CASTING In a plot description that it’s best not to think too hard about, Will Smith may star in ”Phone Booth” as an ordinary guy who randomly picks up a pay phone and ends up getting pursued by a sniper because of it. It probably made sense at the pitch meeting…. Rachael Leigh Cook (”She’s All That”) will star in ”Conspiracy,” a thriller about a love triangle gone wrong — an isosceles love triangle, the most volatile of them all!… Penelope Cruz, who seems to have rendered Salma Hayek old hat when it comes to Spanish roles, will join Nicolas Cage in the WWII romance ”Captain Corelli’s Mandolin”…. Yasmine Bleeth will be leaving ”Nash Bridges” at the end of this season, but since TV cannot exist without a little dose of Bleeth, next year she may join Aaron Spelling’s new NBC nighttime soap, ”Titans,” playing the trophy wife of an aging airline mogul.

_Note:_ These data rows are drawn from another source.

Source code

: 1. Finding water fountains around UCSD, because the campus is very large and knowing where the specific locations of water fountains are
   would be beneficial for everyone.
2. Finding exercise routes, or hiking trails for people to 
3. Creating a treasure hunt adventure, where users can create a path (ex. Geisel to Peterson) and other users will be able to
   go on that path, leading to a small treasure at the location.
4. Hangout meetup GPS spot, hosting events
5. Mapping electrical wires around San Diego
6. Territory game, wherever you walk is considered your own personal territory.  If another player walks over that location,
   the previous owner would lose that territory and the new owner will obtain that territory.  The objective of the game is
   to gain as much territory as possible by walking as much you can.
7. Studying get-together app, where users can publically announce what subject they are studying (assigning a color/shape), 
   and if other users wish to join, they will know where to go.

EXPECTING According to Britain’s Daily Mirror, Kate Winslet is pregnant with her first child, which is due in September.
GETTING A RAISE A little public whining can go a long way: After complaining on ”The Late Show” that he was underpaid, Regis Philbin is now reportedly finalizing a deal with Buena Vista Productions (which owns ”Who Wants to Be a Millionaire”) that could give him an annual salary of $20 million, according to the Hollywood Reporter. His reps had no comment, possibly stunned into silence by their impending bonuses.
COURT LOSERS The Spice Girls lost the lawsuit they filed against Italian scooter maker Aprilia SpA — which manufactured a Sonic Spice scooter that bombed after Geri Halliwell left the group in 1998 — and must now pay $1.6 million in damages and court costs, according to Reuters. Aprilia claimed that the Girls knew that Geri might be leaving the group when they signed the endorsement deal but didn’t tell the company, and in testimony Emma ”Baby Spice” Bunton said that Geri had told the rest of the Girls that she was going, but at the time they didn’t believe her. After all, who would be crazy enough to leave a group that was going to have a scooter named after it?
REEL DEALS The great superhero film rush continues: According to the Hollywood Reporter, Oliver Stone is once again considering making the new ”Superman” movie, and Chuck Russell (”Eraser”) is developing ”Dr. Strange” for Columbia…. Michael Mann (”The Insider”) is developing a Howard Hughes biopic for New Line to star Leonardo DiCaprio, which he’ll likely tackle after his Muhammad Ali biopic with Will Smith. What’s the matter, Mann, don’t have the guts to make up characters?